-
-
Notifications
You must be signed in to change notification settings - Fork 139
Description
Actual Result / Problem
sshportal always accepts the first key provided, without first checking if it is valid for a user.
sshportal always accepts the first key provided, without first checking if the target host is valid for the owner of that key.
I use ssh-agent with multiple keys (production hosts, dev hosts, multiple github accounts, etc)
When I attempt to SSH to sshportal it always accepts the first key unconditionally, making it difficult to ensure it authenticates correctly when I want to connect to a production host, vs development host or even admin console.
A normal SSH server simply rejects keys it is not interested in, and accepts keys that work.
Once sshportal has accepted the connection, it then provides verbose error messages which may give hope to hackers.
By default sshportal supports a useless implementation of password authentication. This must be disabled to deter hackers from even trying.
Expected Result / Suggestion
The ssh public key handling should detect if the key does not provide the user access to what they want (ie admin console, or the selected host), and return "FALSE", allowing the SSH client to try the next key.
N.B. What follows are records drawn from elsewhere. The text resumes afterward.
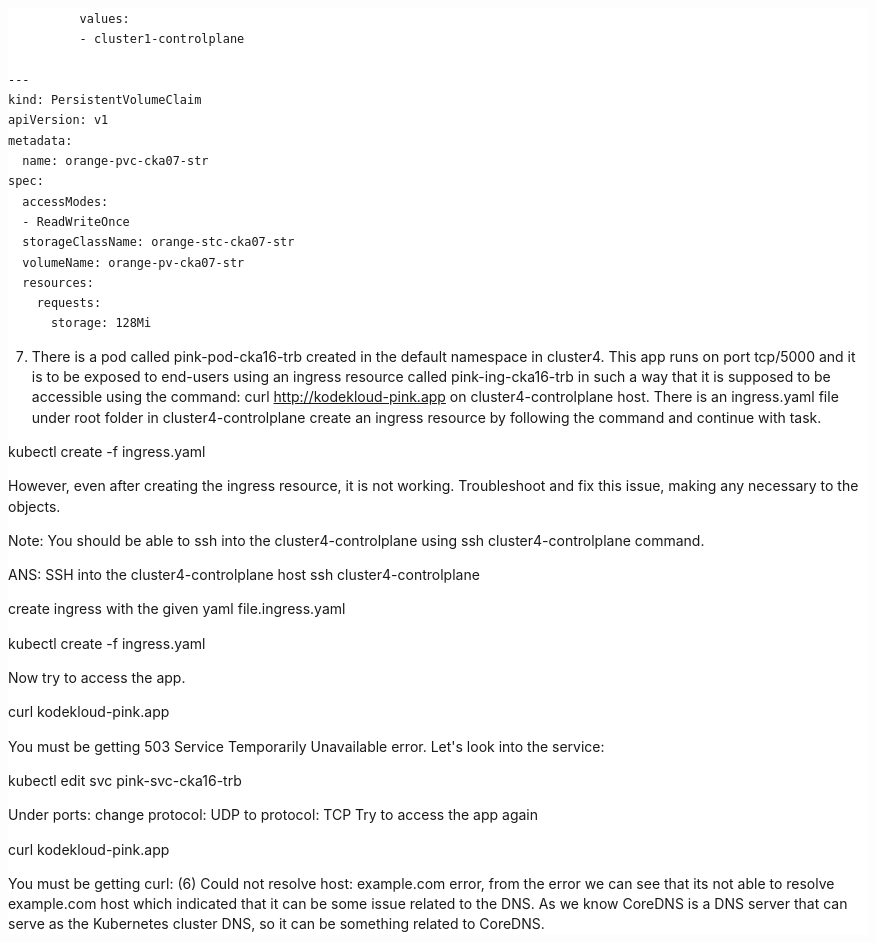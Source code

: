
 ```
          values:
          - cluster1-controlplane

---
kind: PersistentVolumeClaim
apiVersion: v1
metadata:
  name: orange-pvc-cka07-str
spec:
  accessModes:
  - ReadWriteOnce
  storageClassName: orange-stc-cka07-str
  volumeName: orange-pv-cka07-str
  resources:
    requests:
      storage: 128Mi
```

7. There is a pod called pink-pod-cka16-trb created in the default namespace in cluster4. This app runs on port tcp/5000 and it is to be exposed to end-users using an ingress resource called pink-ing-cka16-trb in such a way that it is supposed to be accessible using the command: curl http://kodekloud-pink.app on cluster4-controlplane host. There is an ingress.yaml file under root folder in cluster4-controlplane create an ingress resource by following the command and continue with task.

kubectl create -f ingress.yaml

However, even after creating the ingress resource, it is not working. Troubleshoot and fix this issue, making any necessary to the objects.

Note: You should be able to ssh into the cluster4-controlplane using ssh cluster4-controlplane command.

ANS:
SSH into the cluster4-controlplane host
ssh cluster4-controlplane

create ingress with the given yaml file.ingress.yaml

kubectl create -f ingress.yaml

Now try to access the app.

curl kodekloud-pink.app

You must be getting 503 Service Temporarily Unavailable error.
Let's look into the service:

kubectl edit svc pink-svc-cka16-trb

Under ports: change protocol: UDP to protocol: TCP
Try to access the app again

curl kodekloud-pink.app

You must be getting curl: (6) Could not resolve host: example.com error, from the error we can see that its not able to resolve example.com host which indicated that it can be some issue related to the DNS. As we know CoreDNS is a DNS server that can serve as the Kubernetes cluster DNS, so it can be something related to CoreDNS.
Ensure the ssh client is disconnected with a standard authentication error, rather than accepting the connection and returning verbose message which may leak private information.
Some context
Fixed in fork (https://github.com/systemmonkey42/sshportal)
- Reject unknown key, so ssh client tries next key automatically
- Reject KNOWN key, if the requested bastion host is not accessible to that user, so ssh client tries next key.
- Disable PASSWORD authentication COMPLETELY to ensure hackers stop trying sooner (this is a publicly facing service)
- Ensure the remote user gets a standard "permission denied (publickey)" message, instead of custom messages which may leak information.
- Eliminate the magic username "admin" which allowed users to authenticate with any valid key, and get an admin console even if they did not have admin access. You must now use a valid username/publickey combination to get console access (even if you don't have admin)
Note the sshportal banner still indicates that it is a custom ssh server, however removing the git tag makes it more difficult to locate the exact version and exploit vulnerabilities.
...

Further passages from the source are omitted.